Hi Everyone, i know this is DTG section but didnt see specific DTF section yet. 

I have some experience with DTG wasn't my cup of tea and i sold the printer, before selling the R1900 based printer i had ordered an R1800 for parts 2nd hand. 

The R1900 is gone now so i have a working R1800 I'm considering turning to a DTF.
I bought Dampers, Ink lines , Ink Bottles including a fancy self stirring one for the white ink. 

As far as i can see a DTF conversion please correct me if I'm wrong is just removing the wheels thet usualy hold paper in place on the machine and add a CISS. 

The system i have in mind with dampers needs some sort of a delete/bypass of the ink sensors installed in printer carriage 
could anyone help me bypass these. is there a special wiring method for the ink board. 

I have been looking here for a R1800 DTG guide but canot find one maybe someone knows how to do this ? 

Thank you


----------



## TABOB (Feb 13, 2018)

Laser212 said:


> As far as i can see a DTF conversion please correct me if I'm wrong is just removing the wheels thet usualy hold paper in place on the machine and add a CISS.


That's a basic conversion. A lot more is possible.
Selling your DTG was a bad decision. DTG printers can print on film as well and are much easier to maintain.



Laser212 said:


> The system i have in mind with dampers needs some sort of a delete/bypass of the ink sensors installed in printer carriage
> could anyone help me bypass these. is there a special wiring method for the ink board.

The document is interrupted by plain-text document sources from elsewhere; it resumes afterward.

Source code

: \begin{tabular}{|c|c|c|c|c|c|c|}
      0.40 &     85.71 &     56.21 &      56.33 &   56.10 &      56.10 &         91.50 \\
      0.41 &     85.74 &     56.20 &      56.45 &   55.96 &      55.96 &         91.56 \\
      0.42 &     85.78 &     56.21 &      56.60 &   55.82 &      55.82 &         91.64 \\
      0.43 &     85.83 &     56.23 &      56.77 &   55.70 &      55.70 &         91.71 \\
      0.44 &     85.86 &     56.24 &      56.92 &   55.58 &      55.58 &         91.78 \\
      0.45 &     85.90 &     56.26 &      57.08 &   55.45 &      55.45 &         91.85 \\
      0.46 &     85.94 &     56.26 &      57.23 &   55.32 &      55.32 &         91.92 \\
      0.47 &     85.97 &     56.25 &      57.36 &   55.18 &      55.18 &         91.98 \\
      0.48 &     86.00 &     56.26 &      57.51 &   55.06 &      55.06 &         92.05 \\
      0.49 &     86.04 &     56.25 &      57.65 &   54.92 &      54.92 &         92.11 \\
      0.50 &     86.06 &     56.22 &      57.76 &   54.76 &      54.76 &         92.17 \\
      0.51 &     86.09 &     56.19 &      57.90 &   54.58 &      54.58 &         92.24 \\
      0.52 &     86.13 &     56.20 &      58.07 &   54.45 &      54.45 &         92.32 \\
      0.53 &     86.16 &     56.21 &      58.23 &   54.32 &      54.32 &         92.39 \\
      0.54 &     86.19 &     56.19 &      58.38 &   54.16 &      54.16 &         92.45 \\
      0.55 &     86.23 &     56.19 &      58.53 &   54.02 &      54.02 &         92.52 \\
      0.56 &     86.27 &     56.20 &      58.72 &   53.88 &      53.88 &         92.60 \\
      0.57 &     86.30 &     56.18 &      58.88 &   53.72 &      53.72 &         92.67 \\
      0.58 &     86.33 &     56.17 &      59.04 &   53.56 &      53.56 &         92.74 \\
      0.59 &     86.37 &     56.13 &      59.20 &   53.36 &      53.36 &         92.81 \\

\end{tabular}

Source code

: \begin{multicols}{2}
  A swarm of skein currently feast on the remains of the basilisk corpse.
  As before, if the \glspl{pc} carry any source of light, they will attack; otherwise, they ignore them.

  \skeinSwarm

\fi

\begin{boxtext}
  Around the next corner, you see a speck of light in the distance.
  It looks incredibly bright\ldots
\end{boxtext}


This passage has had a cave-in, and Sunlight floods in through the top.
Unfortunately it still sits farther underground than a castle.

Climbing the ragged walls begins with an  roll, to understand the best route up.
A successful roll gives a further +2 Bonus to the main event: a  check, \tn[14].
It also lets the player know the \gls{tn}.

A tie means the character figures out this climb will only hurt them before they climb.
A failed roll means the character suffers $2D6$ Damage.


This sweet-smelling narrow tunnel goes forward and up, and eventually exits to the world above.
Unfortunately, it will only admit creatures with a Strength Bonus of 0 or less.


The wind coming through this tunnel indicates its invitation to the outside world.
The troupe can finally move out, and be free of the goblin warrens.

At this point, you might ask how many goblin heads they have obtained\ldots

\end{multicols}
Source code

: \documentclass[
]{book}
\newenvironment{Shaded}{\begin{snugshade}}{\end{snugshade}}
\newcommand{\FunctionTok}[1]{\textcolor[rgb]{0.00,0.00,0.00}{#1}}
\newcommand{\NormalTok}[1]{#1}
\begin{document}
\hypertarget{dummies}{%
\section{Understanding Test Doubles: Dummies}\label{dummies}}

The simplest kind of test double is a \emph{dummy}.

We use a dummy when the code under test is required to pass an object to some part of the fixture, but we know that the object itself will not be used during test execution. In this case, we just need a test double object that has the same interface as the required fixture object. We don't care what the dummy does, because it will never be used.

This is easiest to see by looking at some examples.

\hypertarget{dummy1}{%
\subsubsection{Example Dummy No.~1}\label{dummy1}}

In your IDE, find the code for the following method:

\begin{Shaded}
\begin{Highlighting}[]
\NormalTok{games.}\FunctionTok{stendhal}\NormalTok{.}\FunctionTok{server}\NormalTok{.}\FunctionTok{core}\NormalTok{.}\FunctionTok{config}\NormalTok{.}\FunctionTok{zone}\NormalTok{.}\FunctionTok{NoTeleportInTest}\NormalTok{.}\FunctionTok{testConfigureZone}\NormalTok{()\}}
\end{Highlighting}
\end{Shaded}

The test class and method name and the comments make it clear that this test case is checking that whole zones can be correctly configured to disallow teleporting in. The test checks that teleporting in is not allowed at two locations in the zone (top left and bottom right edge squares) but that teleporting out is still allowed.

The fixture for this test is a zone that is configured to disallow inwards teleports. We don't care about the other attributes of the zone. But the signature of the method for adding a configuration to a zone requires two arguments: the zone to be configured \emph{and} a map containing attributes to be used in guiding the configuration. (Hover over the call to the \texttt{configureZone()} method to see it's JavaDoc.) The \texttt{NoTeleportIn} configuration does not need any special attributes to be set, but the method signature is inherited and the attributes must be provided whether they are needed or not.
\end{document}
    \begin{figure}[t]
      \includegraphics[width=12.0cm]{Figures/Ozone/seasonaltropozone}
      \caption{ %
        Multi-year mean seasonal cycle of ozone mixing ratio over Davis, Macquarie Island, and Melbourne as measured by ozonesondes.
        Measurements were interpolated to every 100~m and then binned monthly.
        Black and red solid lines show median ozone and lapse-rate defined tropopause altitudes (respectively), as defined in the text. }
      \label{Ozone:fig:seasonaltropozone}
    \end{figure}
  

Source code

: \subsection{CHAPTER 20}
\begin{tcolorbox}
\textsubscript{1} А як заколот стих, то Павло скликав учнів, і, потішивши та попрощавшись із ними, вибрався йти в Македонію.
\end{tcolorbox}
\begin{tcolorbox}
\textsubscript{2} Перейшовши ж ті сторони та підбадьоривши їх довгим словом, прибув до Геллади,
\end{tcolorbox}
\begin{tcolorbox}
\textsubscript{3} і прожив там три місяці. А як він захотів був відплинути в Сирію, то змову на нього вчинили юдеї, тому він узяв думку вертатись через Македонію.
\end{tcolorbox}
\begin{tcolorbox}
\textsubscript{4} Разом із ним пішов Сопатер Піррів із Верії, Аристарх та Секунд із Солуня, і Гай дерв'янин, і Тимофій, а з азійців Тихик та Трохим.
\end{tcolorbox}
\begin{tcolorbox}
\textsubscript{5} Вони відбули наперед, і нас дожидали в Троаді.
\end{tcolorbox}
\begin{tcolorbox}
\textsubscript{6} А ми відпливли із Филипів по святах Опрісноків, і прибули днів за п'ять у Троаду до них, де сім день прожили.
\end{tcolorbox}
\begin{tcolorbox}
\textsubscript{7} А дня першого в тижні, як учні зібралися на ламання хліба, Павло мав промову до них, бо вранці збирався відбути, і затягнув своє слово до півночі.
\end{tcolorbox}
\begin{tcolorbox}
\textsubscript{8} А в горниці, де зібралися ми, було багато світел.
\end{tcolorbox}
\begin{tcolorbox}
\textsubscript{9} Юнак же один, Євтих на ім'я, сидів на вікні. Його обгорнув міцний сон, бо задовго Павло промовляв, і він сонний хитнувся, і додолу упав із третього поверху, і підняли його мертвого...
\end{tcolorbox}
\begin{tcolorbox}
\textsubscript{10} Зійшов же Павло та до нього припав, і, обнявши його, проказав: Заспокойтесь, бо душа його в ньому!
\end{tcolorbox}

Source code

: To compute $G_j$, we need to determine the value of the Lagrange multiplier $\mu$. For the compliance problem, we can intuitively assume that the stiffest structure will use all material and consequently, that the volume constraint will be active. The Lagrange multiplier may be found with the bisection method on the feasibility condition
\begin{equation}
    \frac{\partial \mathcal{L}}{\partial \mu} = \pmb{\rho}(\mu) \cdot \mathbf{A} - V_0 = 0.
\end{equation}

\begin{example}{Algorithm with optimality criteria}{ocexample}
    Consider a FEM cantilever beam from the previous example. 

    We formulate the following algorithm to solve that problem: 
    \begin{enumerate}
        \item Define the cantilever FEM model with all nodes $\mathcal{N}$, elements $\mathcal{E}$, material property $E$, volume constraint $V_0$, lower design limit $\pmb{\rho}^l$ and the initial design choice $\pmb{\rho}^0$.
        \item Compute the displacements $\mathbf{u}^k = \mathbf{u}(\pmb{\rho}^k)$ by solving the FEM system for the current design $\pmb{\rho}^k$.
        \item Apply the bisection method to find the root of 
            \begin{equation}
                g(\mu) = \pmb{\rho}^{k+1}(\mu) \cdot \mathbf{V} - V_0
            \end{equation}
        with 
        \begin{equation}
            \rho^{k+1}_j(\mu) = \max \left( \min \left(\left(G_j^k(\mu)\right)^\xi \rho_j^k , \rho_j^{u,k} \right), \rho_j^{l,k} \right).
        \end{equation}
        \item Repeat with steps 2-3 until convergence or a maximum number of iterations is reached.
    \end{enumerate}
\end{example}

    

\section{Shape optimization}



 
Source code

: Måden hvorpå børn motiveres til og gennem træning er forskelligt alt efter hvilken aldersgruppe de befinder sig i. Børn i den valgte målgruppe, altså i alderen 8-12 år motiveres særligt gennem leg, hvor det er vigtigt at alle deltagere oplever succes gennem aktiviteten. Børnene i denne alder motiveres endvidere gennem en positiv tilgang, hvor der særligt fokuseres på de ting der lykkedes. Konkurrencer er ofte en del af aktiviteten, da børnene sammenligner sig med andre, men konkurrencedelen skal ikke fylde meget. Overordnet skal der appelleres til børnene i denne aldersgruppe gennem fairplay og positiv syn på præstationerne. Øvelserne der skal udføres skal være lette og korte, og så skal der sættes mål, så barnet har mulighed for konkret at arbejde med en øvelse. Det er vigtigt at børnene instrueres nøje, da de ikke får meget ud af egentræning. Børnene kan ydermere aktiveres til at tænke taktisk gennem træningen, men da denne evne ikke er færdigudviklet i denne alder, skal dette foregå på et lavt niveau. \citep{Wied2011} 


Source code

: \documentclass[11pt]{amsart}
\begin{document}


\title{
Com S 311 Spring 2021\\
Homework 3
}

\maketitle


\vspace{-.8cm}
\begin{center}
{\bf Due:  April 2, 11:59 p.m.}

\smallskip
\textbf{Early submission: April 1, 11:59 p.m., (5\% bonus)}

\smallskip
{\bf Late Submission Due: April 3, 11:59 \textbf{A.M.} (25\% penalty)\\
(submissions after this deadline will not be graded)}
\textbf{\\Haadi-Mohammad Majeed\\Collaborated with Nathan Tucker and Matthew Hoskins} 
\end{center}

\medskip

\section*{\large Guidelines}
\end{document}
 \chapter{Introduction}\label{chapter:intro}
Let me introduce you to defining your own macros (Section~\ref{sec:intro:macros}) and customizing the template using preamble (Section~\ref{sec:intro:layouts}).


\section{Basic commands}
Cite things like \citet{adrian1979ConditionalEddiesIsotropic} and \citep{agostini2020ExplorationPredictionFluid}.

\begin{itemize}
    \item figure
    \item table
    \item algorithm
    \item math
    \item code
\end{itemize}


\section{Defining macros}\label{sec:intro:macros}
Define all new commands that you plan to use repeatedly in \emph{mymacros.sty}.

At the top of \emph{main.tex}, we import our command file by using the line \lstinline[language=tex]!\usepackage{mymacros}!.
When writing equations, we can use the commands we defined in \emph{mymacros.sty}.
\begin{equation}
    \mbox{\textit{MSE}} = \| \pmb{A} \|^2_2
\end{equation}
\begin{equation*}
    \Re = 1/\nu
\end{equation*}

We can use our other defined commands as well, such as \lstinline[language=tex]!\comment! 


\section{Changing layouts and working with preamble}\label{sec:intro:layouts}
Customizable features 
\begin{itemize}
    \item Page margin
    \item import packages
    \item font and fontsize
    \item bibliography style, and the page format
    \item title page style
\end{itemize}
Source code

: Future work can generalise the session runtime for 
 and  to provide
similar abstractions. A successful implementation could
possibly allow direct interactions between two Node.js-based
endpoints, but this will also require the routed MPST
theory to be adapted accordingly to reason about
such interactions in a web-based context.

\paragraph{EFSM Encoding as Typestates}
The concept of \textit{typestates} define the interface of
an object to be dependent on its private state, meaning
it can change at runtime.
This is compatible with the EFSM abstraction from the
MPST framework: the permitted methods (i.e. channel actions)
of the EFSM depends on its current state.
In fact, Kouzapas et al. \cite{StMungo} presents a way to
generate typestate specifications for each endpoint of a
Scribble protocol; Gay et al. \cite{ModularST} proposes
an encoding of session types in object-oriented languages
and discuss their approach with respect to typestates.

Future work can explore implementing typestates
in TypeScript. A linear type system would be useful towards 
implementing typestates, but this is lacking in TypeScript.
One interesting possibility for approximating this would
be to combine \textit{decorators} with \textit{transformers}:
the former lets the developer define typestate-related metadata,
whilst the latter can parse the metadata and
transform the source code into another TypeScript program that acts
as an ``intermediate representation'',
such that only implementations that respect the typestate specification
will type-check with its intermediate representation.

a) Get the chipless firmware. 
a) Use the auto-reset chips. CISS systems and refillable cartridges usually come with a set of them.


----------



## Laser212 (Feb 6, 2021)

Where could i get a copy of this chipless firmware it sounds awesome. 
And thanks for help.


----------



## Laser212 (Feb 6, 2021)

@TABOB what did you mean by a lot more is possible, this is just a little educational project for myself to keep me busy, i don't have work for DTG and the pretreatment process got old fast for me. 

I did buy a Epson L1800 based DTF that has some cool features auto white mix temp controll and humidity controll i just wont get my hands on it untill next week. 

Id like to do something fun with the R1800 so im open to sugestions no matter how hard or technical they would be coz a bit of fun is a bit of fun at end of day. I cant seem to find a chipless firmware for R1800. 

I know Anajet is built out of these and they have an ICH module that looks connected to the ink board but i'm not sure exactly what it dose. i know of a spare ICH local tho and could buy that to acheive what im trying to do here if its possible. 

Thanks Again


----------